身体能力が化け物級の2人に争われては周りが困る。
アミックは何とかミラを止める。

「も~、せっかく女神ちゃんが色々持ってきてくれたんだから、有難く受け取ろうぜ♪」
「そういう施しはいらねぇ。可哀想、とか思ってんのか?偽善者ぶるなよ」
「お、おい…」

その一言で場が凍りついた。
しかし、リアンは首を傾げる。

「ほどこし、って何?」
「は?」
「難しい言葉知ってるんだね!」

「……」
「キング…もしかしなくても、女神ちゃんって俺より頭悪いかも」
「……」

「あと、可哀想とは思ってないよ?うーん、なんだろう。むずかしいなぁ」
「もういい。

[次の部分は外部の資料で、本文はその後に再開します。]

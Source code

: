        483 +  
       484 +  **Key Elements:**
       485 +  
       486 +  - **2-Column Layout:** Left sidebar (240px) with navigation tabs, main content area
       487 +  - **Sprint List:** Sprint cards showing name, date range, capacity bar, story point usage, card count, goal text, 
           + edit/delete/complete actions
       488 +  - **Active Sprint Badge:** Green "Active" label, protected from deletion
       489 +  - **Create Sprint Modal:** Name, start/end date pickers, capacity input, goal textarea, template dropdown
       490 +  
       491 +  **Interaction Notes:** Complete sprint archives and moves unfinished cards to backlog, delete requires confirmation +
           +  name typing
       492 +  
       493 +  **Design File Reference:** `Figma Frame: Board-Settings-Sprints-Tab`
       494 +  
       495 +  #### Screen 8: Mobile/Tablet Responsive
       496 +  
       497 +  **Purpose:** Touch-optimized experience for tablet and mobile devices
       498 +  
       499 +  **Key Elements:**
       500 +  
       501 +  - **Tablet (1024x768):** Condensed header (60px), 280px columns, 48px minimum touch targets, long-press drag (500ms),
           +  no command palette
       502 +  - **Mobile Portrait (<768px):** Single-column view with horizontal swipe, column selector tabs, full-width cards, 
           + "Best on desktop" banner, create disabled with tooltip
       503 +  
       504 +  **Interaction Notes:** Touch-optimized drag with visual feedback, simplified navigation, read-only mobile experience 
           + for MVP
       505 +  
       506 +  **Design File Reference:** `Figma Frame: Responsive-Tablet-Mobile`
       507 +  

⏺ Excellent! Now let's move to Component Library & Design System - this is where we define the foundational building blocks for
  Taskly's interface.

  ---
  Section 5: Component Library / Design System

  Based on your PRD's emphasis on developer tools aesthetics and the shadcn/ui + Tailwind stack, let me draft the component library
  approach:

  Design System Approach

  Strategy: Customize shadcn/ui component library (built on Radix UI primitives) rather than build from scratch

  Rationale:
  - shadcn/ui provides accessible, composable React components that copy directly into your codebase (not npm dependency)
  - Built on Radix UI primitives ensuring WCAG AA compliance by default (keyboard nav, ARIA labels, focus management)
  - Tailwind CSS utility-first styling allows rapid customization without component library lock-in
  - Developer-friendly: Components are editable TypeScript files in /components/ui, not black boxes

分かった」

ミラはため息をつく。
そして睨みをきかせてリアンを見る。

「だが、『二度と来んな』って言ったよな?次はねぇぞ」
「やだ」
「何が『やだ』だ!!オレはお前が嫌いなんだよ。二度と来んな!」
「だってみんなと遊びたいもん」
「はあ!?!?」

ミラは思わず感情的になる。
そんな彼を見て、周りが笑い始めた。

「キングが表情変えるの久しぶりに見たな」
「怒ってるキング珍しい~」

ミラははっとして、真顔に戻る。
そして頭を搔き「お前ら白竜団に絆されんじゃねぇぞ」と言い放ってどこかへ行ってしまった。
大人達がリアンを囲む。

「まあまあ気にすんなよ。アイツは一生懸命なんだ」
「そうそう。それに親父さんの事があったんだ。簡単に白竜団の印象は変わらねぇ」
「うん!気にしてないよ。すごく家族思いだね」
「ガッハハハ!家族か!そうだな!」

「ところでこんなに色々貰っちまっていいのか?
流石に嬢ちゃんの金で買ったと思うと俺らは使いにくいっつーか…」
「それは大丈夫!これは、私が街の人のお手伝いをして受け取ったもう使わない布と、図書館で扱わなくなった本をお願いして貰ったものだよ!」
「はっはー、嬢ちゃんなかなかやり手だな?」
「ふふ」

❁

その翌日も、リアンはスラムを訪ねた。
今度は大量のリンゴを持ってきた。

「「おおお~!!すげぇ!!」」
「すっごく美味しいよ!」

ミラはまたもや苛立ちを隠せない。
今度は殴りかかる。
しかし、リアンは宙返りして避け、さらに回し蹴りを喰らわせようとする。
だが、ミラも常人でない。
右腕で蹴りを止めた後、彼も勢いよく蹴りを入れる。
リアンはそれを左手で流す。
そんな彼女を冷たい目で見下ろす。

「どうして来た。哀れんでるのか?弱者に与えるのがそんなに楽しいか?」
「おいキング、やめろよ。女神ちゃんはそういう子じゃない」
「お前は絆されすぎだ」

結局ミラとリアンは「帰れ」「やだ」の応酬を続け、ミラが折れた。
彼女は子どもたちとひとしきり遊ぶと帰って行った。

❁

その夜、アミックがミラに問う。

「なぁ、今日ってあの団員が来てから何日目だ?」
「…………2日目だ」
「ありがとな♪」

少し間のあったあと、ミラは答えた。
「どうしてそんなことを」と聞こうとしたが、それを言葉にする事はなかった。
嫌に生ぬるい風が彼の頬を撫でた。